Monday, April 7, 2025

These Dirty Details

There's something gorgeously mundane about the days spent in Dungarvan, often when I have classes. These are the days I don't plan any adventures, and yet they still find me. Like, for example, walking across a new section of town, catching a glimpse of a seal sliding smoothly from the water onto the Colligan surfboard, or trying a new café or food. 

The little details of these days, inevitably lost to memory and time, are what astound me most. They keep me hoping for a spark of adventure and joy in the next day. And most of the time, they bring me out of insular thoughts into the day to recognize the shadows of the passing globular earth. 

I've been thinking about how many cafés I've seen since being in Ireland, and specifically in Dungarvan.  They are so much a part of the culture here: café culture, I'd like to call it. It's an essential part of everyone's day, and I can imagine that there's a warming peace from a pot of tea surrounded by buzzing morning breakfasters or town meet-ups, from an outside view. Some of these café details will stick with me most, I think, after this trip since it's such a contrast from American hustle culture with 4am gym lift sessions and morning drive-thru queues. (As a side note: I just learned that the everyone but the Americans call Curbside pickup "Kurbside," and I'm obsessed). 

Upon a Google search, there are approximately 34 cafés (places to sit and drink coffee, tea, and maybe get a scone) in this small town. That's a lot, considering the limited options for cafés in Erie, and the higher amounts of ever-present coffee chains in America. It got me wondering how these businesses exist in such a high volume, unless there is a demand for it. And the culture to sit, relax, and settle into the day together helps to foster this business. Walkability also plays a lot into the accessibility and prevalence of cafés, most of them nestled next to each other in the square. 

Now that I understand this culture more, I can see how Joyce relays and remembers so much of Dublin, that even when he was away, he drew the details to astonishing likeness and accuracy. His details in both Ulysses and Dubliners capture the essence of the place with a shrewd and keen eye. I was most struck today while reading "Counterparts," especially when characters from his other novels and places like Davy Byrne's pub show up. These places are living, still today, and do so in a different way in the novel. "Counterparts" especially handles the troubling results of culture in an unbiased way. It's as though the narrator presents the facts and lets the audience make of it what they will, which makes this piece my favorite of the set we read for class. His lines get more advanced in his later books, but even in his early writing, it's clear that short and long-form stories are among his strengths. 
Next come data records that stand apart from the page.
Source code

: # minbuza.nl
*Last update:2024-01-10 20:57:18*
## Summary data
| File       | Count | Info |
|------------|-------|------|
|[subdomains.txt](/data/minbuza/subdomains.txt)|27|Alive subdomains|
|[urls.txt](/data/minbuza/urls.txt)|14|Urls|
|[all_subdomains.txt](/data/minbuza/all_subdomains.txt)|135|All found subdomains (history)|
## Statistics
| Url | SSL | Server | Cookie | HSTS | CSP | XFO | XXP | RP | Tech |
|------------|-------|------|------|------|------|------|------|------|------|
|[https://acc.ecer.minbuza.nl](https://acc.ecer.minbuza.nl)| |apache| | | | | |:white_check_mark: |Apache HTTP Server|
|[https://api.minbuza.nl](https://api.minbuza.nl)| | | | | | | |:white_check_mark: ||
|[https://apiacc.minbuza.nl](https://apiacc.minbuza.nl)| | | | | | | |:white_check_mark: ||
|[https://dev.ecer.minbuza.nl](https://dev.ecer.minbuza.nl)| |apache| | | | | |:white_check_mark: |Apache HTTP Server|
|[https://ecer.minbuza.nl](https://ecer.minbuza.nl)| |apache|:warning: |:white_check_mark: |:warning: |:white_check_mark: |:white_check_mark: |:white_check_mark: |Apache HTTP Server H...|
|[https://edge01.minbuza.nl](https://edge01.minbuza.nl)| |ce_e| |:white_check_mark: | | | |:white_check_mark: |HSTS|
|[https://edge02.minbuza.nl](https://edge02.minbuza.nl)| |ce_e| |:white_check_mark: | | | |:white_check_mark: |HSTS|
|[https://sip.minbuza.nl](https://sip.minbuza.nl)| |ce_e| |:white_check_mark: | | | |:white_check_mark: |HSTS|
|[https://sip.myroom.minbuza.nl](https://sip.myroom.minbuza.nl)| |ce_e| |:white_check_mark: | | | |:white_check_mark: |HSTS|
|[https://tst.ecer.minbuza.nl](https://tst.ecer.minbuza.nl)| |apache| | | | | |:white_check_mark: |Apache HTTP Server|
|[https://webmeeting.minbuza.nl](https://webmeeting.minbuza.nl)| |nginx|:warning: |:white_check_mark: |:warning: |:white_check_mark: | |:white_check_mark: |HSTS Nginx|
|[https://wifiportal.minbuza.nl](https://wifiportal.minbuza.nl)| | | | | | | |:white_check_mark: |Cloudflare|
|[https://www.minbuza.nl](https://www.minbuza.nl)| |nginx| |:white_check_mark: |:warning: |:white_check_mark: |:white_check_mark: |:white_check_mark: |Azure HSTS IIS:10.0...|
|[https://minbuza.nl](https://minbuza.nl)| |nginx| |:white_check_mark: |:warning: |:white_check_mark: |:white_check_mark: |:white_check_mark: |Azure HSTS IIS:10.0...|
Knowing that Joyce couched for money from his richer friends while living abroad in Paris, I can't help but relate some of his more personal adventures to these stories too, even if he hadn't yet gone abroad. His personality and charismatic ego absolutely stands out in his writing. Thinking of Joyce as an expat incites me to wonder if I will ever truly know the place I've lived for most of my life, Erie. 
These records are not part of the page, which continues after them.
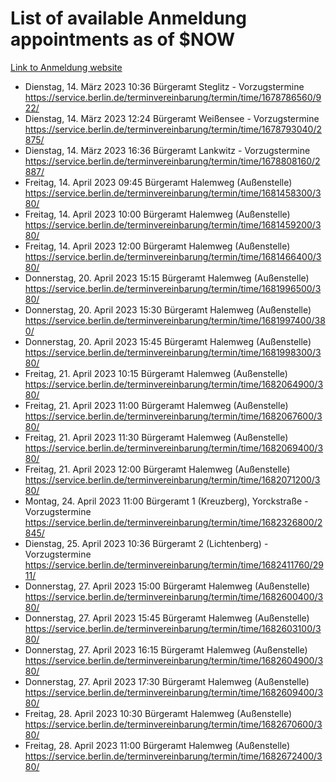# List of available Anmeldung appointments as of $NOW
[Link to Anmeldung website](https://service.berlin.de/terminvereinbarung/termin/tag.php?termin=1&anliegen[]=120686&dienstleisterlist=122210,122217,327316,122219,327312,122227,327314,122231,327346,122243,327348,122254,122252,329742,122260,329745,122262,329748,122271,327278,122273,327274,122277,327276,330436,122280,327294,122282,327290,122284,327292,122291,327270,122285,327266,122286,327264,122296,327268,150230,329760,122297,327286,122294,327284,122312,329763,122314,329775,122304,327330,122311,327334,122309,327332,317869,122281,327352,122279,329772,122283,122276,327324,122274,327326,122267,329766,122246,327318,122251,327320,122257,327322,122208,327298,122226,327300&herkunft=http%3A%2F%2Fservice.berlin.de%2Fdienstleistung%2F120686%2F)
- Dienstag, 14. März 2023 10:36 Bürgeramt Steglitz - Vorzugstermine https://service.berlin.de/terminvereinbarung/termin/time/1678786560/922/
- Dienstag, 14. März 2023 12:24 Bürgeramt Weißensee - Vorzugstermine https://service.berlin.de/terminvereinbarung/termin/time/1678793040/2875/
- Dienstag, 14. März 2023 16:36 Bürgeramt Lankwitz - Vorzugstermine https://service.berlin.de/terminvereinbarung/termin/time/1678808160/2887/
- Freitag, 14. April 2023 09:45 Bürgeramt Halemweg (Außenstelle) https://service.berlin.de/terminvereinbarung/termin/time/1681458300/380/
- Freitag, 14. April 2023 10:00 Bürgeramt Halemweg (Außenstelle) https://service.berlin.de/terminvereinbarung/termin/time/1681459200/380/
- Freitag, 14. April 2023 12:00 Bürgeramt Halemweg (Außenstelle) https://service.berlin.de/terminvereinbarung/termin/time/1681466400/380/
- Donnerstag, 20. April 2023 15:15 Bürgeramt Halemweg (Außenstelle) https://service.berlin.de/terminvereinbarung/termin/time/1681996500/380/
- Donnerstag, 20. April 2023 15:30 Bürgeramt Halemweg (Außenstelle) https://service.berlin.de/terminvereinbarung/termin/time/1681997400/380/
- Donnerstag, 20. April 2023 15:45 Bürgeramt Halemweg (Außenstelle) https://service.berlin.de/terminvereinbarung/termin/time/1681998300/380/
- Freitag, 21. April 2023 10:15 Bürgeramt Halemweg (Außenstelle) https://service.berlin.de/terminvereinbarung/termin/time/1682064900/380/
- Freitag, 21. April 2023 11:00 Bürgeramt Halemweg (Außenstelle) https://service.berlin.de/terminvereinbarung/termin/time/1682067600/380/
- Freitag, 21. April 2023 11:30 Bürgeramt Halemweg (Außenstelle) https://service.berlin.de/terminvereinbarung/termin/time/1682069400/380/
- Freitag, 21. April 2023 12:00 Bürgeramt Halemweg (Außenstelle) https://service.berlin.de/terminvereinbarung/termin/time/1682071200/380/
- Montag, 24. April 2023 11:00 Bürgeramt 1 (Kreuzberg), Yorckstraße - Vorzugstermine https://service.berlin.de/terminvereinbarung/termin/time/1682326800/2845/
- Dienstag, 25. April 2023 10:36 Bürgeramt 2 (Lichtenberg) - Vorzugstermine https://service.berlin.de/terminvereinbarung/termin/time/1682411760/2911/
- Donnerstag, 27. April 2023 15:00 Bürgeramt Halemweg (Außenstelle) https://service.berlin.de/terminvereinbarung/termin/time/1682600400/380/
- Donnerstag, 27. April 2023 15:45 Bürgeramt Halemweg (Außenstelle) https://service.berlin.de/terminvereinbarung/termin/time/1682603100/380/
- Donnerstag, 27. April 2023 16:15 Bürgeramt Halemweg (Außenstelle) https://service.berlin.de/terminvereinbarung/termin/time/1682604900/380/
- Donnerstag, 27. April 2023 17:30 Bürgeramt Halemweg (Außenstelle) https://service.berlin.de/terminvereinbarung/termin/time/1682609400/380/
- Freitag, 28. April 2023 10:30 Bürgeramt Halemweg (Außenstelle) https://service.berlin.de/terminvereinbarung/termin/time/1682670600/380/
- Freitag, 28. April 2023 11:00 Bürgeramt Halemweg (Außenstelle) https://service.berlin.de/terminvereinbarung/termin/time/1682672400/380/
Here's one of my favorite lines from the night: 

"He paused. He felt the rhythm of the verse about him in the room. How melancholy it was! Could he, too, write like that, express the melancholy of his soul in verse?"
 ("A Little Cloud", Dubliners, p. 69)

His writing is painfully beautiful and visionary, but not for its own sake. Instead, it questions the characters, where they are asked by the landscape and detail to stretch off of the pages and jump to life. Just like Dublin comes alive in his description: "Dear dirty Dublin."